**ACTIVITY**
Filter the records below for the word "boxdebugdraw". Keep each line that has it.

**DATA PROVIDED**
»»
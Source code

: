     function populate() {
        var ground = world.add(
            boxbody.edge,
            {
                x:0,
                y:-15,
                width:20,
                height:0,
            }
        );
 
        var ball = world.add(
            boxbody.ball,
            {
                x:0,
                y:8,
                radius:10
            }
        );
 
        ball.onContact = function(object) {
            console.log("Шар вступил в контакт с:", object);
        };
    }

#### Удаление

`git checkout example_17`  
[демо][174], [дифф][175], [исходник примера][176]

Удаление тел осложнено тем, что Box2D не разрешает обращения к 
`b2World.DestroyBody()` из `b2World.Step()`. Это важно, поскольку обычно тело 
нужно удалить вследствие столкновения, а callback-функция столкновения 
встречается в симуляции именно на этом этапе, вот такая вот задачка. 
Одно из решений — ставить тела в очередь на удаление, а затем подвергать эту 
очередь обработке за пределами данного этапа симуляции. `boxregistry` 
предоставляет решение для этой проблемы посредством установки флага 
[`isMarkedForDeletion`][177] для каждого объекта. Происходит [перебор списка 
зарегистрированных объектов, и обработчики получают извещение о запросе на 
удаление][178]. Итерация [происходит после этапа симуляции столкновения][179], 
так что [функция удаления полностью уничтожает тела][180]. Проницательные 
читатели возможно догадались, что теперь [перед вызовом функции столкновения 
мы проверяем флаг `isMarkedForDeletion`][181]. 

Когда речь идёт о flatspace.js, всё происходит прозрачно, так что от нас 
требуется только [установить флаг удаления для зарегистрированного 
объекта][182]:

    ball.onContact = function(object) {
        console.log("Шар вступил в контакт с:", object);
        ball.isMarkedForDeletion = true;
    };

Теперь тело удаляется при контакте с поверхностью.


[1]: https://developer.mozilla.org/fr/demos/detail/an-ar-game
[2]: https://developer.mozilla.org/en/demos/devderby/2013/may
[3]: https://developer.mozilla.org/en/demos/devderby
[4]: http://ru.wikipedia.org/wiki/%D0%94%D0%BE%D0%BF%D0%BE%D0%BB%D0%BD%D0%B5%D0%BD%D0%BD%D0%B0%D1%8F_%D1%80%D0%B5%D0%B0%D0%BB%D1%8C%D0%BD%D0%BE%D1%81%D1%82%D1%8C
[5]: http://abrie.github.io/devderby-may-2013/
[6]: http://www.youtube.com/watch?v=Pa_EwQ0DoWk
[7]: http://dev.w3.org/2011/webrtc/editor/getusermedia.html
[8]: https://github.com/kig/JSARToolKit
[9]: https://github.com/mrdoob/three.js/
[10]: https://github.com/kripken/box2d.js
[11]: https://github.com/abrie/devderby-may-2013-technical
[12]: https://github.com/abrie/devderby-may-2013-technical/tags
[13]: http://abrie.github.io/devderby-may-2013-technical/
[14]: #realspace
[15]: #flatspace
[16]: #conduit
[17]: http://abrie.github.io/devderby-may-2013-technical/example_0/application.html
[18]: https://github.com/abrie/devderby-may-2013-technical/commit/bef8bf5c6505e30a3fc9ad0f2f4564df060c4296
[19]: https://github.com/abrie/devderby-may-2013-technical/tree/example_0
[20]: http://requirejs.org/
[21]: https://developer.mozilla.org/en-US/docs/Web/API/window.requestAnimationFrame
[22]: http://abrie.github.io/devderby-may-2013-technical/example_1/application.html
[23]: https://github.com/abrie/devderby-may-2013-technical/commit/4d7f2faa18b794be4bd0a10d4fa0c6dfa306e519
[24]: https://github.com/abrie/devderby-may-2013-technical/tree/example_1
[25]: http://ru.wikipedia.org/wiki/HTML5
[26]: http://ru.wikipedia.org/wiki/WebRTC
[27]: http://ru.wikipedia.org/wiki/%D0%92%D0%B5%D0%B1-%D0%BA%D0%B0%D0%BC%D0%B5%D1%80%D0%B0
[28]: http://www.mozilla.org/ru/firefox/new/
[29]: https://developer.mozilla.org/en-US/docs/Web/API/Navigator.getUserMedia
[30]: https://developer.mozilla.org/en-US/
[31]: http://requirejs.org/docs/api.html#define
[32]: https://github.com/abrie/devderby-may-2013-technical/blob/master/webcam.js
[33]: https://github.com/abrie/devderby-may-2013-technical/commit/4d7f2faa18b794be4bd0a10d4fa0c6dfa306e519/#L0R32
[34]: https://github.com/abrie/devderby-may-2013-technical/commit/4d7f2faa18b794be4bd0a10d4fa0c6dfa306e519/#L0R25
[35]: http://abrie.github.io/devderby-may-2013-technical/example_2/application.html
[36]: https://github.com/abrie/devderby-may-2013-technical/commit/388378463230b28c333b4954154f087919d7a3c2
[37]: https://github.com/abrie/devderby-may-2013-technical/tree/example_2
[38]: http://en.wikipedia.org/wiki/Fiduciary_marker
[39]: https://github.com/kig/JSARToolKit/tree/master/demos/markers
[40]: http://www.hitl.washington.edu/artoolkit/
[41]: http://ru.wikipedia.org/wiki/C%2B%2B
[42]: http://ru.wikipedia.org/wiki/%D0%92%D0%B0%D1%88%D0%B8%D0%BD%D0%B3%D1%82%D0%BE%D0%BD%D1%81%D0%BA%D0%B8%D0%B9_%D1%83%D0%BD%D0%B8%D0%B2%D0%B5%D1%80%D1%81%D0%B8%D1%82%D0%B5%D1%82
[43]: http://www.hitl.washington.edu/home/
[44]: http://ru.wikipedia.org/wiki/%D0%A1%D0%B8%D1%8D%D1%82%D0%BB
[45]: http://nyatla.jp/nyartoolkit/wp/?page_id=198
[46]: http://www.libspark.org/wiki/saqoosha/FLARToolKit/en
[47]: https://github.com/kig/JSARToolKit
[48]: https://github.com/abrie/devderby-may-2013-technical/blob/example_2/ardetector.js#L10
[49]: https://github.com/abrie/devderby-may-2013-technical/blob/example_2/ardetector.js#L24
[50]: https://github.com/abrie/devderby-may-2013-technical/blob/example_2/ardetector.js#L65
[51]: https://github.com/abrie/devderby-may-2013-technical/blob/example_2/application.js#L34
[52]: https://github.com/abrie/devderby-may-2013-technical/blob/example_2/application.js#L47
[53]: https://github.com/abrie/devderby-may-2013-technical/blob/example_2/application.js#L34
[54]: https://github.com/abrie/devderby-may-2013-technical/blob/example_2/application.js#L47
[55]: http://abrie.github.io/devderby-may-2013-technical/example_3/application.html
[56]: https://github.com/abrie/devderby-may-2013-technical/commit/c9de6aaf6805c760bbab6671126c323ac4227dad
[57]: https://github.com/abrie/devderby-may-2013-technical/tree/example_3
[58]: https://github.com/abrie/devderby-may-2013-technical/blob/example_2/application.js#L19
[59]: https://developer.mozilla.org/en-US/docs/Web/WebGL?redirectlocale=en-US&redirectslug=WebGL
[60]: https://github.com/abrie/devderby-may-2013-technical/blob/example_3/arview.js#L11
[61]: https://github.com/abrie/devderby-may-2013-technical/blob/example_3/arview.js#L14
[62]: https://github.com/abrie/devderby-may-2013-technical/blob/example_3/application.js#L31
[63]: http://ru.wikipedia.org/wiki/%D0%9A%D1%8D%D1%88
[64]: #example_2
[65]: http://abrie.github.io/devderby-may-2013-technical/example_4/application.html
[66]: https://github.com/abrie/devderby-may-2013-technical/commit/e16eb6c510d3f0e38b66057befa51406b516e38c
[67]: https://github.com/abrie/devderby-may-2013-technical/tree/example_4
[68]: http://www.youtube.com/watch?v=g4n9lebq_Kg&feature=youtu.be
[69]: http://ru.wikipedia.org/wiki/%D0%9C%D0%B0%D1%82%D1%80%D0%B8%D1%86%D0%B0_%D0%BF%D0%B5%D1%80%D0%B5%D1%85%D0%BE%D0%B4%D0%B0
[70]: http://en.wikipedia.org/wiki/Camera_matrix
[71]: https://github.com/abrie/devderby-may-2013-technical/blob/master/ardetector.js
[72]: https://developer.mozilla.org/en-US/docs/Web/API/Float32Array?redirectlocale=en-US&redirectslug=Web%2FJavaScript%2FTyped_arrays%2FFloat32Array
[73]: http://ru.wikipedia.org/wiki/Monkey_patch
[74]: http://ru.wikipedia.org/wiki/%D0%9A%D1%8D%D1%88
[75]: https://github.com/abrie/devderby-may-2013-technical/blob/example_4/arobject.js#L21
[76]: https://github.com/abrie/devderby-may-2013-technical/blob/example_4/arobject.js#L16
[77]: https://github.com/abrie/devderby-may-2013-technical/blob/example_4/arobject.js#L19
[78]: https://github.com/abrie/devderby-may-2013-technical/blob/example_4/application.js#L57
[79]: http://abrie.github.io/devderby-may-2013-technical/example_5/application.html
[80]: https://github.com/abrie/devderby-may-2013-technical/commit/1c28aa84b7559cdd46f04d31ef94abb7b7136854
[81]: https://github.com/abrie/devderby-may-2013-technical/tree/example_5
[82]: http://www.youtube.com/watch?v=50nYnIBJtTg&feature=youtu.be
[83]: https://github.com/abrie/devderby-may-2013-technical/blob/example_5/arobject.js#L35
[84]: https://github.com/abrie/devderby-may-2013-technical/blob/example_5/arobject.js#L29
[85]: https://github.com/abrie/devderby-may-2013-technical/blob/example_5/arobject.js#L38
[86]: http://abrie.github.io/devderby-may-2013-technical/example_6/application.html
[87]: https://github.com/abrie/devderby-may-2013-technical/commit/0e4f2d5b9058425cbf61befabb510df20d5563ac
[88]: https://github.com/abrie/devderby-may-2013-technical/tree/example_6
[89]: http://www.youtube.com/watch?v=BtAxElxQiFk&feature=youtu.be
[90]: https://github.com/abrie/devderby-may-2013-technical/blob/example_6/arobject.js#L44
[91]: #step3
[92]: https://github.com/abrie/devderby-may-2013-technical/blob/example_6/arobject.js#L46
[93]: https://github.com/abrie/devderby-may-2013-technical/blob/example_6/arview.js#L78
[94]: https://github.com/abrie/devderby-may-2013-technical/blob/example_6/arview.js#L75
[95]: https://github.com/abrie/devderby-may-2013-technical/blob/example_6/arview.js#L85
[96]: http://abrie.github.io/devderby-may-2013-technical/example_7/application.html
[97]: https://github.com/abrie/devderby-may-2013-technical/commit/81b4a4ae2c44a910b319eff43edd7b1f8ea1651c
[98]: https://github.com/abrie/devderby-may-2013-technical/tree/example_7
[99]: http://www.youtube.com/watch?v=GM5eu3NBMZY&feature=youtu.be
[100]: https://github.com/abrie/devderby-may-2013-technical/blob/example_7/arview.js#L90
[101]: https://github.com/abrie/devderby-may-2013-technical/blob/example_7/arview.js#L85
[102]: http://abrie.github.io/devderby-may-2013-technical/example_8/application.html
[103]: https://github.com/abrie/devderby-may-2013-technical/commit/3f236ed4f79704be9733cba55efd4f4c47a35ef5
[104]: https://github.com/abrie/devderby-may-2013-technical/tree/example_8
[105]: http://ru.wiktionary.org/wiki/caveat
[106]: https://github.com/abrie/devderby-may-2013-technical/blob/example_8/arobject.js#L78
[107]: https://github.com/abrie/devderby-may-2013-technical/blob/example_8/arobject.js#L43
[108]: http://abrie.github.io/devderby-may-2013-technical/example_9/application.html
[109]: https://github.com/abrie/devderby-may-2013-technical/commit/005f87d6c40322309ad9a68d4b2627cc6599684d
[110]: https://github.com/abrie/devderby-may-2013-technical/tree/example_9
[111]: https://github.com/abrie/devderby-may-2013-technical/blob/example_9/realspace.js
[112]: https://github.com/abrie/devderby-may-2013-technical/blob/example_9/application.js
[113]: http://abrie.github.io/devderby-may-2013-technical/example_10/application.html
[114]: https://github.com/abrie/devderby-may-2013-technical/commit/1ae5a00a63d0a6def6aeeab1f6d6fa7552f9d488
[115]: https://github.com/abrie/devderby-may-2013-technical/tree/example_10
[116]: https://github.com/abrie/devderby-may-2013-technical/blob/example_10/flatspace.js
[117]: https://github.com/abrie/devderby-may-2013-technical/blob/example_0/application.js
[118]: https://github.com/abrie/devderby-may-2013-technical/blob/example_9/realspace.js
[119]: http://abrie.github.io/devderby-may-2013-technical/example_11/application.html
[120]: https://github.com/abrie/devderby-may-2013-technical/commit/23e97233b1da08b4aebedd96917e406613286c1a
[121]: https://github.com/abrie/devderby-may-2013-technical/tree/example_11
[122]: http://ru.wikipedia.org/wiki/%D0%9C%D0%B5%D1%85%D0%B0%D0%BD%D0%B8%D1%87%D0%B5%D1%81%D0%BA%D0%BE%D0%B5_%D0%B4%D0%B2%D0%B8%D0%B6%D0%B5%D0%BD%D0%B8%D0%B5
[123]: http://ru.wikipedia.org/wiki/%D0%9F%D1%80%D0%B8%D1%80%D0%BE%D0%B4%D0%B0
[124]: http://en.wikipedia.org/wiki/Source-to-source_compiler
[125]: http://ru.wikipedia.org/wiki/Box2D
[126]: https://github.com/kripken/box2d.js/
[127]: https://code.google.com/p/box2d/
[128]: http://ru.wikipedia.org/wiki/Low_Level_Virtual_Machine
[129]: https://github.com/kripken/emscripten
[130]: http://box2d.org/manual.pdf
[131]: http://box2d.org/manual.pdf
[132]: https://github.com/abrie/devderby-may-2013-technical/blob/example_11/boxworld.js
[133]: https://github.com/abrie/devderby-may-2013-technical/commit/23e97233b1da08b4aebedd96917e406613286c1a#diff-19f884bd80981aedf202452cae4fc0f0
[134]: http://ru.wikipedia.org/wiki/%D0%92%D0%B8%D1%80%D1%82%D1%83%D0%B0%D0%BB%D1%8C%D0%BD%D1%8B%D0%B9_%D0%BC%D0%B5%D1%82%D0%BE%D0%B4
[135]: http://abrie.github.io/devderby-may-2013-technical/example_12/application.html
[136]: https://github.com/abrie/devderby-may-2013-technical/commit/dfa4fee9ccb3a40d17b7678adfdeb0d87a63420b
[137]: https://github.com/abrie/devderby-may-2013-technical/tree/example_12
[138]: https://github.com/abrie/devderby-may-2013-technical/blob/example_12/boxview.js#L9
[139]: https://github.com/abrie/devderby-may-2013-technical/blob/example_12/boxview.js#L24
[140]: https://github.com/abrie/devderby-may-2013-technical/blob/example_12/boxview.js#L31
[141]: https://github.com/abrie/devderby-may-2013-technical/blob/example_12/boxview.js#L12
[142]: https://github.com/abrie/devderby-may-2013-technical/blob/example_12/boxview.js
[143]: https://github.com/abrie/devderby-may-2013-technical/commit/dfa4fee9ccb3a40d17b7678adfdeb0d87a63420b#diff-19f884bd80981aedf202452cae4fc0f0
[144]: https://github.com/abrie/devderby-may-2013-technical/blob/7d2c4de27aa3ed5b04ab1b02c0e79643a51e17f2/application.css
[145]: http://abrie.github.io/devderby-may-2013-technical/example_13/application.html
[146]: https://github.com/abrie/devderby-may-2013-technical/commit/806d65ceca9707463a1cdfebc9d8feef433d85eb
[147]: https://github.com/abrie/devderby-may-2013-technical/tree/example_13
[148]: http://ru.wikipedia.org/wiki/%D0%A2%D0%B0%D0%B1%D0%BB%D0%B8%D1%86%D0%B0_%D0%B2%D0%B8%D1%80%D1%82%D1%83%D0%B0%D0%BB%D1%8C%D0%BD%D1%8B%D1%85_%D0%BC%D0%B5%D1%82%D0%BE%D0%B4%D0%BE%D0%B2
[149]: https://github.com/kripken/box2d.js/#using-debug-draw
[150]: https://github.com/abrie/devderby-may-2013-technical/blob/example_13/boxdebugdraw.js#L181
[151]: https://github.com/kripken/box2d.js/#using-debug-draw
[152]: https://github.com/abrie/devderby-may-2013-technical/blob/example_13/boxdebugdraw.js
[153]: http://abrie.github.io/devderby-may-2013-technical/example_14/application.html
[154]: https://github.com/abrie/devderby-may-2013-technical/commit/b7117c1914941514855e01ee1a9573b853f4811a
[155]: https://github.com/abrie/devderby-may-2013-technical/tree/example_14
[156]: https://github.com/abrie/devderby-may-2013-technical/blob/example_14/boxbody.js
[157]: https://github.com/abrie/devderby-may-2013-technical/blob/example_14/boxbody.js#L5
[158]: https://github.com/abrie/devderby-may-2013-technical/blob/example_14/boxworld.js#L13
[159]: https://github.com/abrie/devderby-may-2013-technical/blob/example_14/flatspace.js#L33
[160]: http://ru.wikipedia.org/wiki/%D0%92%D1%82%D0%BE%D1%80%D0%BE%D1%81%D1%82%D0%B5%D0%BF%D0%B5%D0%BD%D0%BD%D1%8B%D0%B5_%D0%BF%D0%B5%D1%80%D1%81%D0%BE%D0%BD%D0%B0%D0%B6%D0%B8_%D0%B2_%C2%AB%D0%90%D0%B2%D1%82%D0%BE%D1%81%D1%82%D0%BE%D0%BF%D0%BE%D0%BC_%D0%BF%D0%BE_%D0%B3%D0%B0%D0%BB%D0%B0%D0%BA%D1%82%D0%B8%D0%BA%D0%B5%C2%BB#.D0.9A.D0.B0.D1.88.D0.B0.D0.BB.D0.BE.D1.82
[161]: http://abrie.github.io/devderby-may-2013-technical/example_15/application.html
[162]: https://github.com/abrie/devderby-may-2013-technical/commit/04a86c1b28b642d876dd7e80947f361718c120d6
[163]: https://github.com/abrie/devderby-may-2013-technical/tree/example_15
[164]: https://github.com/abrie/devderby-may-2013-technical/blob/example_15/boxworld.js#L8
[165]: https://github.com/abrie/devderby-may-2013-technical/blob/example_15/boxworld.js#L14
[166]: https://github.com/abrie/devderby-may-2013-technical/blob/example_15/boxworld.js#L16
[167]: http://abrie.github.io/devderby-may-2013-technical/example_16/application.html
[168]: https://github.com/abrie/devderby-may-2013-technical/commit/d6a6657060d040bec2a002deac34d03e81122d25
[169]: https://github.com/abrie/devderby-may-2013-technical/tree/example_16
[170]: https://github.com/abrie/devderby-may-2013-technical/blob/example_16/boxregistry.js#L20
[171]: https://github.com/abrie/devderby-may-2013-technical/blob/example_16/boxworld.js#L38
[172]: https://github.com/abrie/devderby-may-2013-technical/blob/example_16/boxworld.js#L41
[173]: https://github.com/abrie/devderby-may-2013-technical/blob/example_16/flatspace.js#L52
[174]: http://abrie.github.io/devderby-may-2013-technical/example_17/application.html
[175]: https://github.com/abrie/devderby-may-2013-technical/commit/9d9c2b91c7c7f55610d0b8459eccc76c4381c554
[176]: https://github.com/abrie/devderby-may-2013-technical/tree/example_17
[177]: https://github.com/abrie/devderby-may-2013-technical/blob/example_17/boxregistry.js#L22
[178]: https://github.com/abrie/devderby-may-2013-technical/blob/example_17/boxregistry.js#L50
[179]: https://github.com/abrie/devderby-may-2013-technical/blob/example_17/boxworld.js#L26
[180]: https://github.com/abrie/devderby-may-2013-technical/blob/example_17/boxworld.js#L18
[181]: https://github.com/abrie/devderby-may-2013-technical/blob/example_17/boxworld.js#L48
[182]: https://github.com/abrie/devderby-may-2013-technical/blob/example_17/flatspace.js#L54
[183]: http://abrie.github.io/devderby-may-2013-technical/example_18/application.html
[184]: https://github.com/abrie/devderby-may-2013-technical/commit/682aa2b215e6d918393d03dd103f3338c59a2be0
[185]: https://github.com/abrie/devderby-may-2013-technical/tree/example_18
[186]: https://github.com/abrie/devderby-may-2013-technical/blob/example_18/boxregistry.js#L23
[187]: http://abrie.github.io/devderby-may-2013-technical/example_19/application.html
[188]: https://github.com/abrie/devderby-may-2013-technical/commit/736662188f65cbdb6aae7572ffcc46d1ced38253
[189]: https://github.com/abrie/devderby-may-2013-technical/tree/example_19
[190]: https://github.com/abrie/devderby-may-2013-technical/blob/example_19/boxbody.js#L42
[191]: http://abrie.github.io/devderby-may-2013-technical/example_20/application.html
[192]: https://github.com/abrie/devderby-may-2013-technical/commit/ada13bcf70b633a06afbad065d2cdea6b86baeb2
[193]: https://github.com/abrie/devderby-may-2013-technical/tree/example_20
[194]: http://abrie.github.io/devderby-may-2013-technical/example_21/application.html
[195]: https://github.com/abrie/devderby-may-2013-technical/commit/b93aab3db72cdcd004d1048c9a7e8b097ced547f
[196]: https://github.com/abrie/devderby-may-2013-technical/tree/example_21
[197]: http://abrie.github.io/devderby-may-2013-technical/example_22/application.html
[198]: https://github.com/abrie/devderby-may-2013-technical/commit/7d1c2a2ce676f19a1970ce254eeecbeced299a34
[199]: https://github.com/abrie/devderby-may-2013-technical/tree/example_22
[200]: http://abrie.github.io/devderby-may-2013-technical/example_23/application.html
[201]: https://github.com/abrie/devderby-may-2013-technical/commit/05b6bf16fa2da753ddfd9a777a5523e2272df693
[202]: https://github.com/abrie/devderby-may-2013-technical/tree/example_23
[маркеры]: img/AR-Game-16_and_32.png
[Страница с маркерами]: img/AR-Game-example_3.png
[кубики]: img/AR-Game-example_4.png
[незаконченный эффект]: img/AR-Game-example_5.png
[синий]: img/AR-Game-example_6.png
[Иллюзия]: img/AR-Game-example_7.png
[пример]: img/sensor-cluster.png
««
**RESULT BELOW**
[150]: https://github.com/abrie/devderby-may-2013-technical/blob/example_13/boxdebugdraw.js#L181
[152]: https://github.com/abrie/devderby-may-2013-technical/blob/example_13/boxdebugdraw.js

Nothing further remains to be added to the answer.